Hold registrars accountable
Brian Smith, CTO for Hushmail, still seethes about how easy it was for hackers to trick the front-line customer service representatives at his domain registrar, Network Solutions, into changing the IP address for Hushmail's main name server, which he discovered on a Monday morning.
"This looked really bad for us," Smith says. "I would like to see better security policies among registrars that are documented and publicly available. But I can't tell you a single registrar that does this, and I've been looking ever since this happened."
His sentiments echo those of Alex Resin, president of Panix.com, who feels just as strongly about failures on the part of registrars that led to the hijacking of the Panix domain in January. First his registrar sold his domain registration to a reseller without notification. Then, the reseller proceeded to transfer the domain to a social engineer - also without notifying Resin.
"The domain system needs systemic, fundamental changes," Resin says. "There are a lot of proposals, but things aren't happening fast enough."
Minimise the risk
It'll be a long wait for marketplace demand and ICANN leadership to force secure transfer policy among registrars. So Resin, Smith and Tim Cole, chief registrar liaison at ICANN, suggest the following steps to minimise your risk:
• Ask your registrar for written, enforceable policy statements. Put it in writing that they must contact you if a domain move is requested.
• Lock the domain name, which requires registrars to hold transfers until passwords or other identifying information is provided to unlock it.
• Keep your authoritative contact information up to date at your registrar. Assume an ignored notification of change will be processed.
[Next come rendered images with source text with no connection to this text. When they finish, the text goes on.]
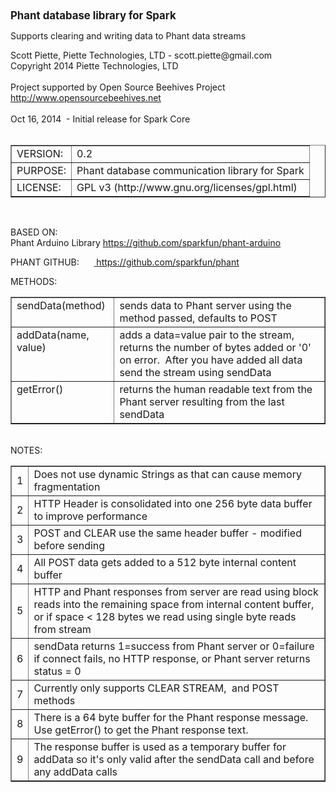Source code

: <html>
  <head>
    <meta http-equiv="content-type" content="text/html;
      charset=windows-1252">
    <title></title>
  </head>
  <body>
    <b><big>Phant database library for Spark </big><br>
    </b>
    <p> </p>
    <p>Supports clearing and writing data to Phant data streams</p>
    Scott Piette, Piette Technologies, LTD - scott.piette@gmail.com<br>
    Copyright 2014 Piette Technologies, LTD<br>
    <br>
    Project supported by Open Source Beehives Project<a
      href="http://www.opensourcebeehives.net">
      http://www.opensourcebeehives.net</a><br>
    <br>
    Oct 16, 2014&nbsp; - Initial release for Spark Core<br>
    <br>
    <table border="1" cellpadding="2" cellspacing="2" width="100%">
      <tbody>
        <tr>
          <td valign="top">VERSION:</td>
          <td valign="top">0.2<br>
          </td>
        </tr>
        <tr>
          <td valign="top">PURPOSE:</td>
          <td valign="top">Phant database communication library for
            Spark<br>
          </td>
        </tr>
        <tr>
          <td valign="top">LICENSE:</td>
          <td valign="top">GPL v3 (http://www.gnu.org/licenses/gpl.html)</td>
        </tr>
      </tbody>
    </table>
    <br>
    <p> BASED ON:<br>
      Phant Arduino Library <a href="https://github.com/niesteszeck">https://github.com/sparkfun/phant-arduino</a><br>
    </p>
    <p>PHANT GITHUB: &nbsp; &nbsp; &nbsp;<a
        href="https://github.com/sparkfun/phant">
        https://github.com/sparkfun/phant</a><br>
    </p>
    METHODS:
    <table border="1" cellpadding="2" cellspacing="2"
      width="100%">
      <tbody>
        <tr>
          <td valign="top">sendData(method)<br>
          </td>
          <td valign="top">sends data to Phant server using the method
            passed, defaults to POST<br>
          </td>
        </tr>
        <tr>
          <td valign="top">addData(name, value)<br>
          </td>
          <td valign="top">adds a data=value pair to the stream, returns the
            number of bytes added or '0' on error.&nbsp;
            After you have added all data send the stream using sendData<br>
          </td>
        </tr>
        <tr>
          <td valign="top">getError()<br>
          </td>
          <td valign="top">returns the human readable text from the
            Phant server resulting from the last sendData<br>
          </td>
        </tr>
      </tbody>
    </table>
    <br>
    NOTES:<br>
    <table border="1" cellpadding="2" cellspacing="2" width="100%">
      <tbody>
        <tr>
          <td>1</td>
          <td> Does not use dynamic Strings as that can cause memory
            fragmentation</td>
        </tr>
        <tr>
          <td>2</td>
          <td> HTTP Header is consolidated into one 256 byte data buffer
            to improve performance</td>
        </tr>
        <tr>
          <td>3</td>
          <td> POST and CLEAR use the same header buffer - modified
            before sending</td>
        </tr>
        <tr>
          <td>4</td>
          <td> All POST data gets added to a 512 byte internal content
            buffer</td>
        </tr>
        <tr>
          <td>5</td>
          <td> HTTP and Phant responses from server are read using block
            reads into the remaining space from internal content buffer,
            or if space &lt; 128 bytes we read using single byte reads
            from stream</td>
        </tr>
        <tr>
          <td>6</td>
          <td> sendData returns 1=success from Phant server or 0=failure
            if connect fails, no HTTP response, or Phant server returns
            status = 0</td>
        </tr>
        <tr>
          <td>7</td>
          <td> Currently only supports CLEAR STREAM,&nbsp; and POST
            methods<br>
          </td>
        </tr>
        <tr>
          <td>8</td>
          <td> There is a 64 byte buffer for the Phant response message.
            Use getError() to get the Phant response text.</td>
        </tr>
        <tr>
          <td>9</td>
          <td> The response buffer is used as a temporary buffer for
            addData so it's only valid after the sendData call and
            before any addData calls</td>
        </tr>
      </tbody>
    </table>
    <br>
    <br>
    <p> </p>
  </body>
</html>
• Use registrars with 24/7 service so they can act quickly in case of a breach.
• If there is an unauthorised move, contact the registrars involved immediately.
• If you don't get resolution, go to your domain registry (VeriSign for .com and .net).
• If you still have problems retrieving your domain, contact ICANN resolution ([email protected]).
• If you're a large domain, become your own registrar like Google has.
Or become your own reseller using TuCows.com's open API, OpenSRS, to control all of your domains.